Within an hour's drive are scores of lakes teeming with a variety of fish species to angle for. Bass, panfish, northerns, catfish, bullheads, even muskellunge call south-central Minnesota waters home. But during the recent Minnesota inland waters opener, walleye are at the top of most anglers' catch list.
While many roads lead to distant walleye Meccas like Leech Lake, Lake Mille Lacs and Lake Winnibigoshish, the road to a walleye dinner can be a lot shorter for anglers in this part of the state. With a few exceptions, walleyes are the result of stocking rather than natural reproduction on area lakes.
Over in Waterville, where the Department of Natural Resources has operated a fish hatchery along the shore of Lake Tetonka for years, not that long ago the egg batteries were brimming with millions of fertilized walleye and northern eggs percolating in the carefully controlled and tempered lake water.
Today, they stand empty, the millions of walleye and northern hatched fry already having been transported to some of the 100 or so lakes that the Waterville hatchery serves in its nine-county area.
"We used to hatch from 30 million to 35 million walleye fry annually but now it's up to 42 million," said Hugh Valiant, the hatchery supervisor.
Some of the fry, so small it takes thousands of them to weigh a pound, were put directly into fishing lakes immediately after hatching while others were placed in shallow lakes not typically known as fishing lakes where they will grow by this fall into six-inch fingerlings.
Those fish then will be trapped and placed into other lakes that provide more stable environments. Valiant said the public tends to have more confidence in the success of fingerling stockings, probably because they look like a fish.
"Old textbook DNR held that fry tended to work better in shallow, more turbid waters while lakes like Frances and Washington where their bass-panfish populations would do better with fingerlings," he said.

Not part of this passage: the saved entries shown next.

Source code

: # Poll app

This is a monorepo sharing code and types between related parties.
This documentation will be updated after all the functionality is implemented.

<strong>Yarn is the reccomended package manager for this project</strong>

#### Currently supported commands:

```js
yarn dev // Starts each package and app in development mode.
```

In recent years, however, stocking efforts have been focused more on stocking walleye fry in all area lakes.
"We're using more fry stockings on area lakes, and we've been pretty successful in lakes where fingerlings might have seemed to be the way to go in the past," he said.
While stocking fingerlings at the accepted rates can establish a fishable walleye presence, the results from fry stockings, though more erratic, can be phenomenal when they are successful. "You can really hit the ball over the fence," he said. "When it works, it works in a big way."
For example, the great walleye angling on Lake Washington five years ago and the incredible walleye fishing on Scotch Lake four years ago were the result of fry stockings.
Growth rates can vary depending on forage availability and other factors, Valiant said, but it's generally held that walleye stocked in area lakes attain 14 inches, a "keeper" walleye, in three growing seasons.
The stocking activity and the most recent fish population and size assessments for all Minnesota lakes can be found using the DNR's Lake Finder at www.dnr.state.mn.us.
...
John Cross is a Mankato Free Press staff writer. Contact him at (507) 344-6376 or jcross@mankatofreepress.com.
Home & Afield
The Outdoors: DNR stocking boosts walleye quality of area lakes
Originally published in the June 11, 2010, print edition.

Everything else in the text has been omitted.